Hace pocos días he tenido dos grandes ocasiones para pensar y reflexionar sobre una nueva palabreja de moda en el mundo de la gestión comercial y empresarial: la “Gamificación”. La primera, una conferencia muy interesante en Esade. La segunda, un no menos jugoso artículo de Jordi Goula en el “Dinero” de La Vanguardia.

“Gamificación”. Suena raro, forzado, te hace dudar ¿Viene de gama, de porfolio? ¿De la letra griega?¿De los rayos que reciben de ella ese nombre?¿De un tratamiento revolucionario?
Y encima, el corrector ortográfico tampoco lo reconoce. ¡Lo que faltaba!
Suerte que nuestro ya querido Dr.
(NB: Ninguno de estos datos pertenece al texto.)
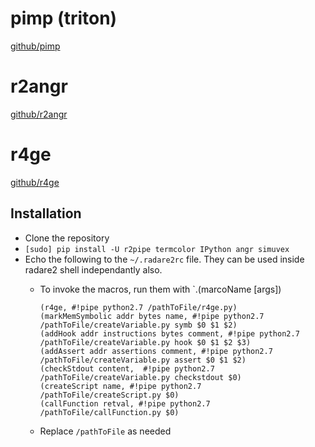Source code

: <!-- TITLE: angr and r2 -->

# pimp (triton)
[github/pimp](https://github.com/kamou/pimp)
# r2angr
[github/r2angr](https://github.com/radare/radare2-extras/tree/master/r2angr)
# r4ge
[github/r4ge](https://github.com/gast04/r4ge)

## Installation
- Clone the repository
- `[sudo] pip install -U r2pipe termcolor IPython angr simuvex`
- Echo the following to the `~/.radare2rc` file. They can be used inside radare2 shell independantly also.
	- To invoke the macros, run them with `.(marcoName [args])
	
		```text
		(r4ge, #!pipe python2.7 /pathToFile/r4ge.py)
		(markMemSymbolic addr bytes name, #!pipe python2.7 /pathToFile/createVariable.py symb $0 $1 $2)
		(addHook addr instructions bytes comment, #!pipe python2.7 /pathToFile/createVariable.py hook $0 $1 $2 $3)
		(addAssert addr assertions comment, #!pipe python2.7 /pathToFile/createVariable.py assert $0 $1 $2)
		(checkStdout content,  #!pipe python2.7 /pathToFile/createVariable.py checkstdout $0)
		(createScript name, #!pipe python2.7 /pathToFile/createScript.py $0)
		(callFunction retval, #!pipe python2.7 /pathToFile/callFunction.py $0)
		```
	- Replace `/pathToFile` as needed
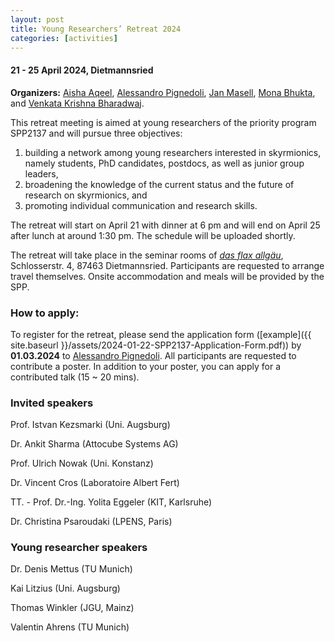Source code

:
 ```yaml
---
layout: post
title: Young Researchers’ Retreat 2024
categories: [activities]
---
```


#### 21 - 25 April 2024, Dietmannsried

**Organizers:** [Aisha Aqeel](https://www.ph.tum.de/about/people/vcard/3B40DAE77B1ACCCB/?language=en/), [Alessandro Pignedoli](https://www.uni-due.de/physik/twist/alessandro_pignedoli.php), [Jan Masell](https://sites.google.com/view/janmasell/main), [Mona Bhukta](https://www.klaeui-lab.physik.uni-mainz.de/people/), and [Venkata Krishna Bharadwaj](https://www.sinova-group.physik.uni-mainz.de/team/venkata-krishna-bharadwaj/).

This retreat meeting is aimed at young researchers of the priority program SPP2137 and will pursue three objectives:
<ol>
<li> building a network among young researchers interested in skyrmionics, namely students, PhD candidates, postdocs, as well as junior group leaders, </li>
<li> broadening the knowledge of the current status and the future of research on skyrmionics, and </li>
<li> promoting individual communication and research skills. </li>
</ol>

The retreat will start on April 21 with dinner at 6 pm and will end on April 25 after lunch at around 1:30 pm. The schedule will be uploaded shortly.

The retreat will take place in the seminar rooms of [*das flax allgäu*](https://www.dasflaxhotels.com/index.php/de/), Schlosserstr. 4, 87463 Dietmannsried. Participants are requested to arrange travel themselves. Onsite accommodation and meals will be provided by the SPP.
 
### How to apply: 
To register for the retreat, please send the application form ([example]({{ site.baseurl }}/assets/2024-01-22-SPP2137-Application-Form.pdf)) by **01.03.2024** to [Alessandro Pignedoli](mailto:alessandro.pignedoli@uni-due.de). All participants are requested to contribute a poster. In addition to your poster, you can apply for a contributed talk (15 ~ 20 mins).

### Invited speakers
Prof. Istvan Kezsmarki (Uni. Augsburg)

Dr. Ankit Sharma (Attocube Systems AG)

Prof. Ulrich Nowak (Uni. Konstanz)

Dr. Vincent Cros (Laboratoire Albert Fert)

TT. - Prof.  Dr.-Ing. Yolita Eggeler (KIT, Karlsruhe)

Dr. Christina Psaroudaki (LPENS, Paris)

### Young researcher speakers
Dr. Denis Mettus (TU Munich)

Kai Litzius (Uni. Augsburg)

Thomas Winkler (JGU, Mainz)

Valentin Ahrens (TU Munich)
Google lo sabe todo, incluso entiende las dudas que se presentan relacionadas con nuestro idioma. Nos lo pone fácil: ¡Ludificación!, puntualizando además: “proviene de Game, Juego”.
Con ello ya nos entendemos, aunque suene a palabra rara y extraña (excepto para ciertos políticos que últimamente han estado negociando con los Andersen, los BCN World y demás proyectos “lúdicos”).
Aunque tampoco la acepte nuestro corrector ni el diccionario de la RAE, intuimos que se refiere a lo que, los que nos dedicamos desde hace decenios al Marketing, llamamos “dinámicas de juego”, premios, incentivos…
Y la alegría interior es mayúscula, cuando uno piensa: qué bien, lo que siempre hemos estado haciendo –y que ahora vuelve a descubrirse- no estará tan mal y sigue funcionando.
Ya lo sabíamos por los resultados.
Por la buena relación coste-beneficio, por el impacto, la notoriedad, etc. que nos permite lograr si hablamos en términos comerciales.
Y por la motivación y compromiso que genera cuando hablamos en términos de formación, aprendizaje y capacitación.
Celebro el descubrimiento y os emplazo a todos para que, desde nuestra área de responsabilidad… ¡siga la diversión!.